● **Given records**
▬▬▬▬▬▬

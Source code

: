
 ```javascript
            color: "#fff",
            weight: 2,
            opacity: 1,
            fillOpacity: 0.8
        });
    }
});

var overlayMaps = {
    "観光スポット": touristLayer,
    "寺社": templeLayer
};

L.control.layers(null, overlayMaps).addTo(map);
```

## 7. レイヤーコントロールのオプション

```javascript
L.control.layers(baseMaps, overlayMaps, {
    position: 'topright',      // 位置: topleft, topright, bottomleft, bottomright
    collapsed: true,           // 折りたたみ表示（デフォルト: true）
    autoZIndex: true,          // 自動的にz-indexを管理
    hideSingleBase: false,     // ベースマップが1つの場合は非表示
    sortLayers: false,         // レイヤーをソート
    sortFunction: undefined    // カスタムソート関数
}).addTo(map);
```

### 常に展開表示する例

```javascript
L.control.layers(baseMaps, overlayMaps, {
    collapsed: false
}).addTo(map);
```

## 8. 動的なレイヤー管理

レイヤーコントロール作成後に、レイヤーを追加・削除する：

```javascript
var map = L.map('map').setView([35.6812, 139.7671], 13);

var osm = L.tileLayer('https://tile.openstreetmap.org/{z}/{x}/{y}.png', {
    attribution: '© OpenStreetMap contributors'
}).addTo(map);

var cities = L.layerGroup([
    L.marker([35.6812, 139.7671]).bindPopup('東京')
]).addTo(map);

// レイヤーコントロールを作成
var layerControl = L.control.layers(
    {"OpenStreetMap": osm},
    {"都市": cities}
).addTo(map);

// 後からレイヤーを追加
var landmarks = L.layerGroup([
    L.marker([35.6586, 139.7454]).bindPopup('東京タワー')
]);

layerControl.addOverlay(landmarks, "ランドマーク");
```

▬▬▬▬▬▬

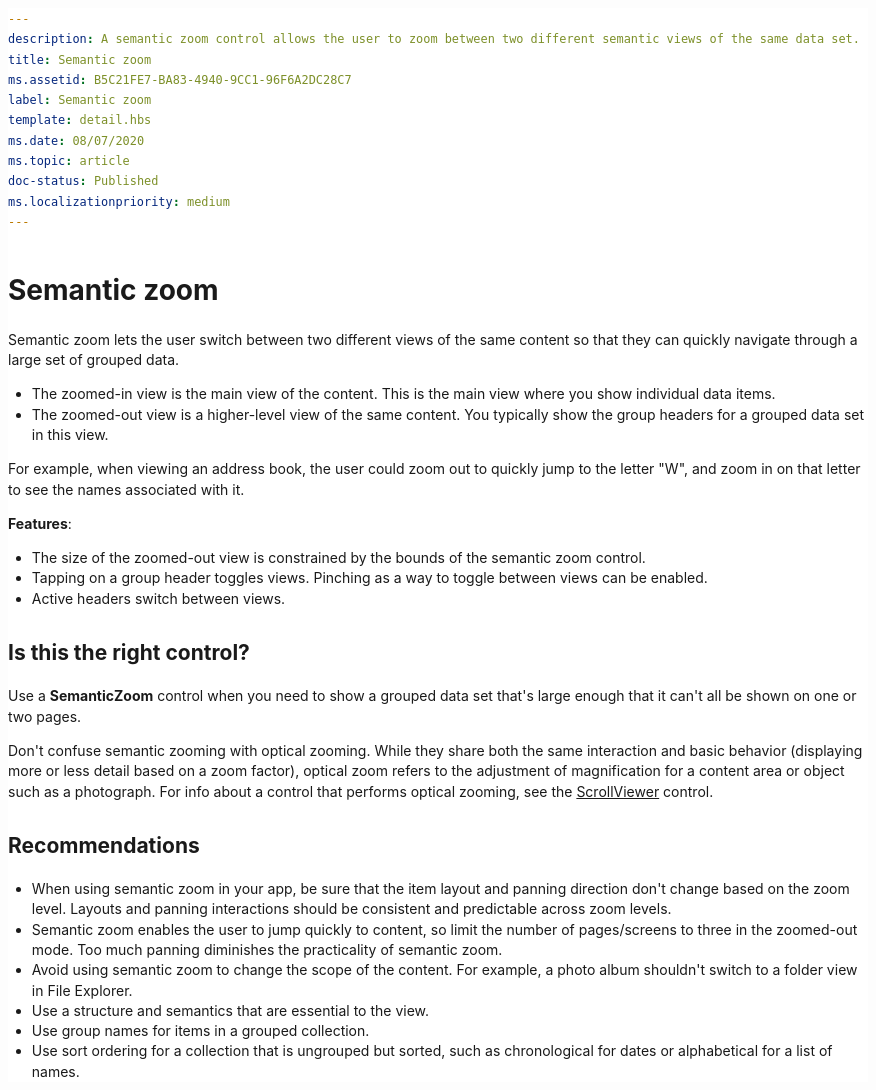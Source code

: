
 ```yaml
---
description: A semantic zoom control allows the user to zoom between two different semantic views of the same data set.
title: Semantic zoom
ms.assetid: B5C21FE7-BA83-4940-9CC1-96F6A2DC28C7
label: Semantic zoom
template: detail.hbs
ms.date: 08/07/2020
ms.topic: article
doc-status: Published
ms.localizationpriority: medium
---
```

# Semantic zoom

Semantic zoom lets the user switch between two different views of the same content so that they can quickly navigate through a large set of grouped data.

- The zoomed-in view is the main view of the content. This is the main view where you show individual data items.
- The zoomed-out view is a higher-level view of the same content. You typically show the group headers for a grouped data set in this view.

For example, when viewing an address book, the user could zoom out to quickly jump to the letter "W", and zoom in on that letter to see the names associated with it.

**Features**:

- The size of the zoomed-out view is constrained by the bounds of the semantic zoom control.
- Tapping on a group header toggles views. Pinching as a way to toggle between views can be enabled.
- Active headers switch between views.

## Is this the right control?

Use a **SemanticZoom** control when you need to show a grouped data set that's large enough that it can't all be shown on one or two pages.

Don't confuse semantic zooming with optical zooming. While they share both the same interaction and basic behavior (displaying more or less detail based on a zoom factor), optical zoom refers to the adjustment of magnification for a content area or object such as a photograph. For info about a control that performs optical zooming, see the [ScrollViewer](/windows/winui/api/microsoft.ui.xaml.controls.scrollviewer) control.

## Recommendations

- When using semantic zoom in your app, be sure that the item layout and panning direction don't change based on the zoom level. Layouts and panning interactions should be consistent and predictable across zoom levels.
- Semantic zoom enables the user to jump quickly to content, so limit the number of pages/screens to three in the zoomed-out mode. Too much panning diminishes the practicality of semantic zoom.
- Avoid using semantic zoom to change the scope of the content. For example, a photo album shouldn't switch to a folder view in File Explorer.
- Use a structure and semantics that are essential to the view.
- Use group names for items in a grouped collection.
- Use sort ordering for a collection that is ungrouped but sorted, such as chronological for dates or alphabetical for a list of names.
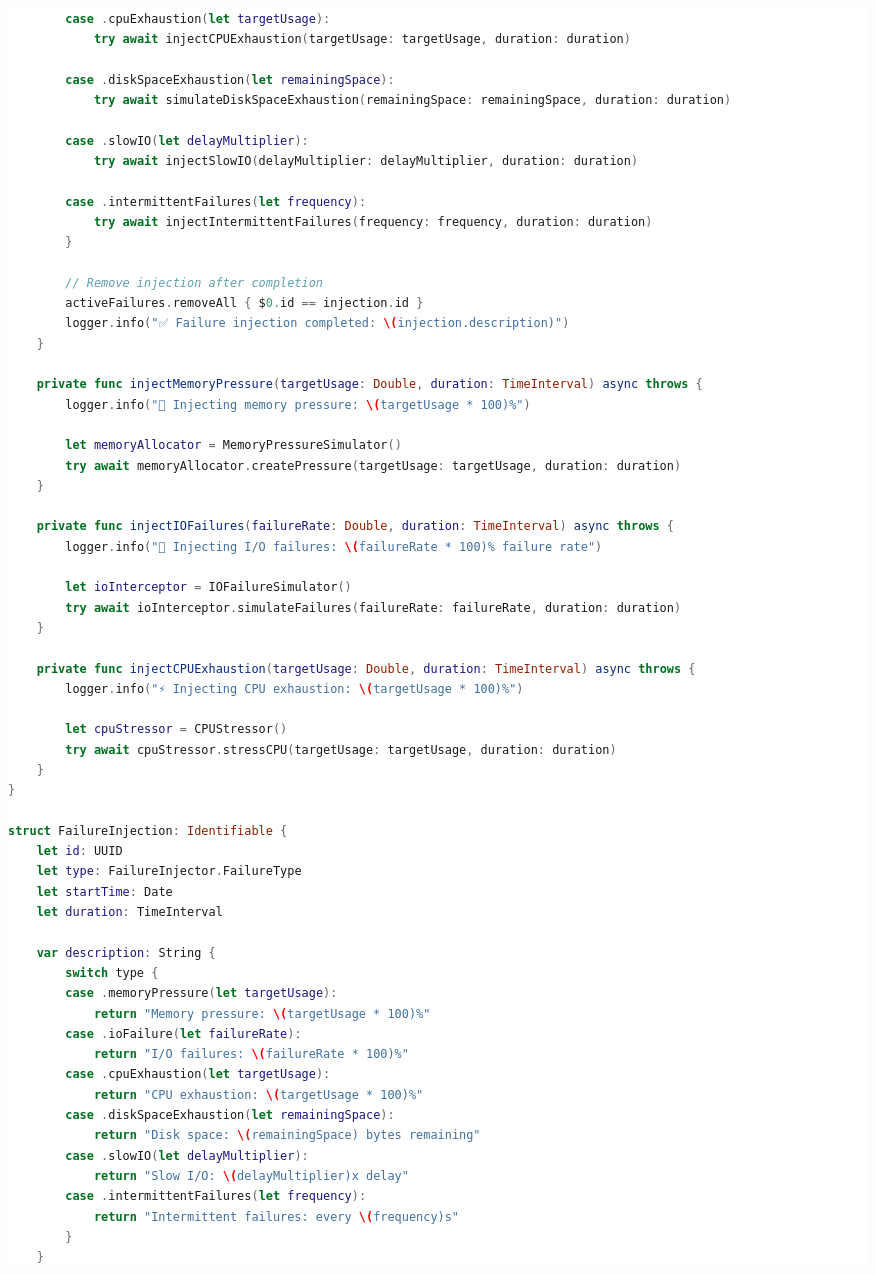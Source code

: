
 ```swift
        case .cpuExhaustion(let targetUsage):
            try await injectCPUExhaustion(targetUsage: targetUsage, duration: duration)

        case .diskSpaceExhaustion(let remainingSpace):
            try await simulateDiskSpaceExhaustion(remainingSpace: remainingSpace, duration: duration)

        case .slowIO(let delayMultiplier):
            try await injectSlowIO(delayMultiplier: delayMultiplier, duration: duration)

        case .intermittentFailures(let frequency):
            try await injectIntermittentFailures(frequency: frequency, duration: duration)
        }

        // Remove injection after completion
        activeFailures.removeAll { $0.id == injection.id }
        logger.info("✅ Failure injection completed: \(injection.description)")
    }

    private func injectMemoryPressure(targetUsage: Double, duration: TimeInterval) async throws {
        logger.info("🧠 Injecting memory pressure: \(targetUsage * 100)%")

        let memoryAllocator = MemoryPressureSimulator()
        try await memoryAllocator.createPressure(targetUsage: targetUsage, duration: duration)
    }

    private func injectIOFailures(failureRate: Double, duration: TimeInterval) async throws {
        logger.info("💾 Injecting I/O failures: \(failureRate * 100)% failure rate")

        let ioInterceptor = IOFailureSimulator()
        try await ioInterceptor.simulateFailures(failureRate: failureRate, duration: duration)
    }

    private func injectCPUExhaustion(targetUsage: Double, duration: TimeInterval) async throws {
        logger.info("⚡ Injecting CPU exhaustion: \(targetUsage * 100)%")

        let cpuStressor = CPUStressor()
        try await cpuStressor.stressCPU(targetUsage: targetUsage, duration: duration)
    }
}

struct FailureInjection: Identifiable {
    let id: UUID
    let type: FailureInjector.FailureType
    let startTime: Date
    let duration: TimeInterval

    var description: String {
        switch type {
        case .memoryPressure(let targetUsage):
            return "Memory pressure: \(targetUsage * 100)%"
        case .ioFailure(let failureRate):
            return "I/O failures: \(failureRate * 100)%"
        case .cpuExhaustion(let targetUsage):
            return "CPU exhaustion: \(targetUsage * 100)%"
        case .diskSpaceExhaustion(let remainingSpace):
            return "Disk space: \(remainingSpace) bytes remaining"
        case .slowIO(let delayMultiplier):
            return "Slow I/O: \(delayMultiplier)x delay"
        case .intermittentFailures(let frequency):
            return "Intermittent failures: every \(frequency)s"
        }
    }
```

▬▬▬▬▬▬

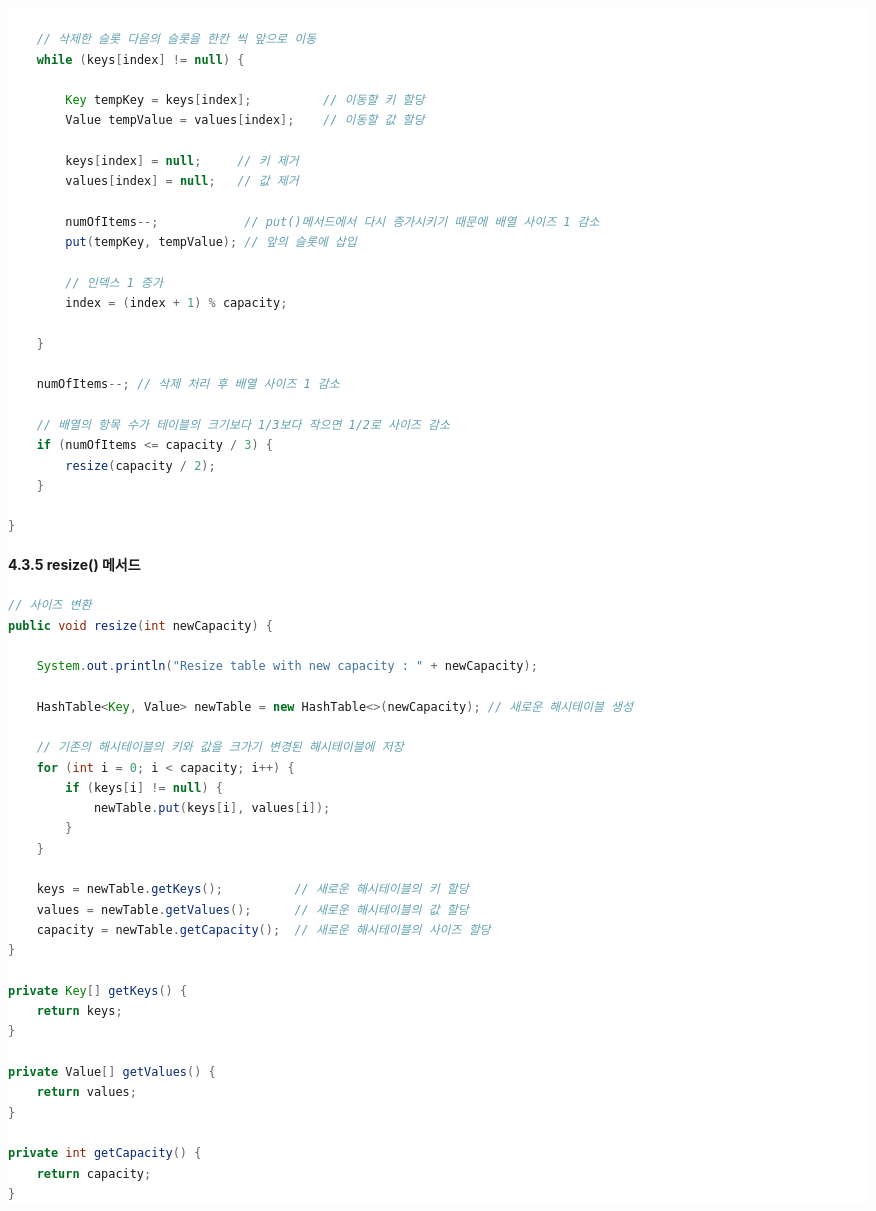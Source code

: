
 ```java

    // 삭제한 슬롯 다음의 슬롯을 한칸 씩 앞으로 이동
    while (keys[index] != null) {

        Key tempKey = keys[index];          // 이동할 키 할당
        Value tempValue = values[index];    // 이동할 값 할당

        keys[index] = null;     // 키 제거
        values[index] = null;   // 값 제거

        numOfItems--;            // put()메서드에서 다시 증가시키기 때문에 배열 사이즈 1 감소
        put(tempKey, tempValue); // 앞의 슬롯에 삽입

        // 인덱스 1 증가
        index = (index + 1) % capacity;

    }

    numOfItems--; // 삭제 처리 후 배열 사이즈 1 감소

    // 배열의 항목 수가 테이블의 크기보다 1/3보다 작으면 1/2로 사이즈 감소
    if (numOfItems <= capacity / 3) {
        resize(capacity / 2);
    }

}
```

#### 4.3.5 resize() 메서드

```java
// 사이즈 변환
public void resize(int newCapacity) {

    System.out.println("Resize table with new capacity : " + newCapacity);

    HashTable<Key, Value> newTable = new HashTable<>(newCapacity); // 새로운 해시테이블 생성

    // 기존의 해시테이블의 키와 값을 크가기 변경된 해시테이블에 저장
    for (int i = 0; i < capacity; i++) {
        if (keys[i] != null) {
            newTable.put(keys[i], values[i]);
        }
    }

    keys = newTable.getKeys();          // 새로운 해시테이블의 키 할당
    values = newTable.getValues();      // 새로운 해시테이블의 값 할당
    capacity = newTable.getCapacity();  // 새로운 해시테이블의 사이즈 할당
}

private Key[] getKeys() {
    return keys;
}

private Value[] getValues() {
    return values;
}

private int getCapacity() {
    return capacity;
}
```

▬▬▬▬▬▬

● **Try it**
Where a line of the listing holds the string "between", copy that line.

● **Result for this exercise**
description: A semantic zoom control allows the user to zoom between two different semantic views of the same data set.
Semantic zoom lets the user switch between two different views of the same content so that they can quickly navigate through a large set of grouped data.
- Tapping on a group header toggles views. Pinching as a way to toggle between views can be enabled.
- Active headers switch between views.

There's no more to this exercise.